Canadian federal elections have provided the following results in New Brunswick.

Regional Profile
New Brunswick results in federal elections are divided among geographical and linguistic lines: The Liberals fare better in the predominantly francophone eastern and northern sections of the province, while the anglophone south and west has historically tended to favour the Conservatives. In 1993, Saint John was one of only two ridings in the country to go Progressive Conservative, electing Elsie Wayne. The Conservatives improved their seat count in each election from 2004 to 2011, until the Liberals swept New Brunswick (along with the rest of Atlantic Canada) in the 2015 election. In 2019, the Conservatives were able to regain 3 seats, while the Greens made history by picking up Fredericton, their first seat outside B.C. Their vote percentage almost quadrupled to 17%, replacing the NDP as the main third party.

Votes by party throughout time

2019 - 43rd General Election

2015 - 42nd General Election

2011 - 41st General Election

2008 - 40th General Election

2006 - 39th General Election
Conservative Mike Allen defeated incumbent MP Andy Savoy in Tobique—Mactaquac. In the open seat of Moncton—Riverview—Dieppe, formerly held by Claudette Bradshaw, Brian Murphy kept the seat for the Liberals. There was no change elsewhere.

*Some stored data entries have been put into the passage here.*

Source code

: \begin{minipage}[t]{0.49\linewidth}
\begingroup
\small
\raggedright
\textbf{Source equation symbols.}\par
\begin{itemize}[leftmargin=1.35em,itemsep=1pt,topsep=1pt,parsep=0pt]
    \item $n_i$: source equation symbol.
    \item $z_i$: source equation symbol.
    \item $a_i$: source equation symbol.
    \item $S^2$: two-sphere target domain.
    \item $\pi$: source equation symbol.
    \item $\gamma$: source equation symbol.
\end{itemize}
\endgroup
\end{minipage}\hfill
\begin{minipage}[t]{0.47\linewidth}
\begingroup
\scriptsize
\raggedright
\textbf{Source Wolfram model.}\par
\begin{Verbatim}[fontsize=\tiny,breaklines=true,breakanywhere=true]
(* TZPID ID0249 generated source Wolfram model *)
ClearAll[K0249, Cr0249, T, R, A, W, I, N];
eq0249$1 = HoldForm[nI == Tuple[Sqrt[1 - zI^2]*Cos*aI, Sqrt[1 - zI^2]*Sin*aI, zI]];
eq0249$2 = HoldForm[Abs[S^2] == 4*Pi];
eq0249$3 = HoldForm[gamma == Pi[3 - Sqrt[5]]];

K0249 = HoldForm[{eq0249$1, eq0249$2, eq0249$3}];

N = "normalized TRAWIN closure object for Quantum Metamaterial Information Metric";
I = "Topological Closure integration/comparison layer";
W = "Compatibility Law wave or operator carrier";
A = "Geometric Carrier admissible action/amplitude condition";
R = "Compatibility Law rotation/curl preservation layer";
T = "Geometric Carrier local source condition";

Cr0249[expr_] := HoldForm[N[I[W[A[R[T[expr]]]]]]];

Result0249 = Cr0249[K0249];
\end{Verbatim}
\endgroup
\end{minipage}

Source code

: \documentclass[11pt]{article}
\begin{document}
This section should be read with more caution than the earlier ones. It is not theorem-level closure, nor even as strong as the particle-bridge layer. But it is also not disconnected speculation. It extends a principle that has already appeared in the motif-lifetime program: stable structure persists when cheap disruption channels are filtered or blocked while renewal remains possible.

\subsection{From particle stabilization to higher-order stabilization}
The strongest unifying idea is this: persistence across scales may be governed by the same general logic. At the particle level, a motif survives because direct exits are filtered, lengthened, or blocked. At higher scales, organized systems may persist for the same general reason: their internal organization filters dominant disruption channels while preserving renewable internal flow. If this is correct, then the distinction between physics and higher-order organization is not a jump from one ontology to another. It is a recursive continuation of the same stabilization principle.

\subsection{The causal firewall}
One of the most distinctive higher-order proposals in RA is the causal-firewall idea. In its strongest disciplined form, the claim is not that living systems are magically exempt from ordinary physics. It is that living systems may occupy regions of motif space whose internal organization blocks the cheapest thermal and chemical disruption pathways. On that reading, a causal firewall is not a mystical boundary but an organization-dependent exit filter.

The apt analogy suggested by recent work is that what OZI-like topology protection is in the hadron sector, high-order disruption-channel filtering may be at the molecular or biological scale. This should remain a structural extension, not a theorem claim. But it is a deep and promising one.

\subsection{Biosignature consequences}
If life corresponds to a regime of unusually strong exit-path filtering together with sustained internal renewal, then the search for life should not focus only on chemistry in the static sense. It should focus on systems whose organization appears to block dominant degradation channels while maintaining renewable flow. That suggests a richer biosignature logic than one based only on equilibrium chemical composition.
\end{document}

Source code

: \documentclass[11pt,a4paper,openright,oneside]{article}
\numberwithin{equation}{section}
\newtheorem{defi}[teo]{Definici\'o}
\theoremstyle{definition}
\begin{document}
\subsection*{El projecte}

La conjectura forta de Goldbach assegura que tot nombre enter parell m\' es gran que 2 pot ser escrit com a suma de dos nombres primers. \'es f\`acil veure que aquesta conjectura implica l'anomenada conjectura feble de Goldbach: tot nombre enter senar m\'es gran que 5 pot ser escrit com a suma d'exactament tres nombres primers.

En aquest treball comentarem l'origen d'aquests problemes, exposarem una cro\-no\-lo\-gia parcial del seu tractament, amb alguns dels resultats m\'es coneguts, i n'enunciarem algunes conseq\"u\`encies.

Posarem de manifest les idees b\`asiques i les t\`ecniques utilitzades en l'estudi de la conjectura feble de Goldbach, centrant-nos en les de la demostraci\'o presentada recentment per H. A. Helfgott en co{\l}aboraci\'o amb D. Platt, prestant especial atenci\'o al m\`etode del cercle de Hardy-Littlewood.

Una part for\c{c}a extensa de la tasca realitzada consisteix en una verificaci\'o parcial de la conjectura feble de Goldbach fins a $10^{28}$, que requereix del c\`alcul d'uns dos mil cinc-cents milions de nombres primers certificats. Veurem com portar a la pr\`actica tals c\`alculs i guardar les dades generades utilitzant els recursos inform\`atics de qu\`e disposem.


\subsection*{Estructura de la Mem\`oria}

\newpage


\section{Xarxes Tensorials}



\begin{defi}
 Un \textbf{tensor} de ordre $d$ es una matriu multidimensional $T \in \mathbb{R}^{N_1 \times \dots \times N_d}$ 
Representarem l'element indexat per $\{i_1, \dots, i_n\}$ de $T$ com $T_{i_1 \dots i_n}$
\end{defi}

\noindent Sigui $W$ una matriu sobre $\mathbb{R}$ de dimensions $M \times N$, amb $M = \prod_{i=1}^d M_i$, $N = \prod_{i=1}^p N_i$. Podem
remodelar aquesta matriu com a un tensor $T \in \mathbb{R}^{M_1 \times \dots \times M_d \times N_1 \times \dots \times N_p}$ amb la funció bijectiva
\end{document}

2004 - 38th General Election
The Liberals held three seats in the Anglophone south (Fredericton, Fundy and Tobique-Mactaquac), believed to be most vulnerable to the Conservatives.  Despite heavy targeting, the Conservatives only managed to reclaim Fundy from John Herron (who defected from the old PC party in 2003).  They lost the adjacent seat of Saint John, vacated by the retiring Elsie Wayne, making for a net Liberal gain.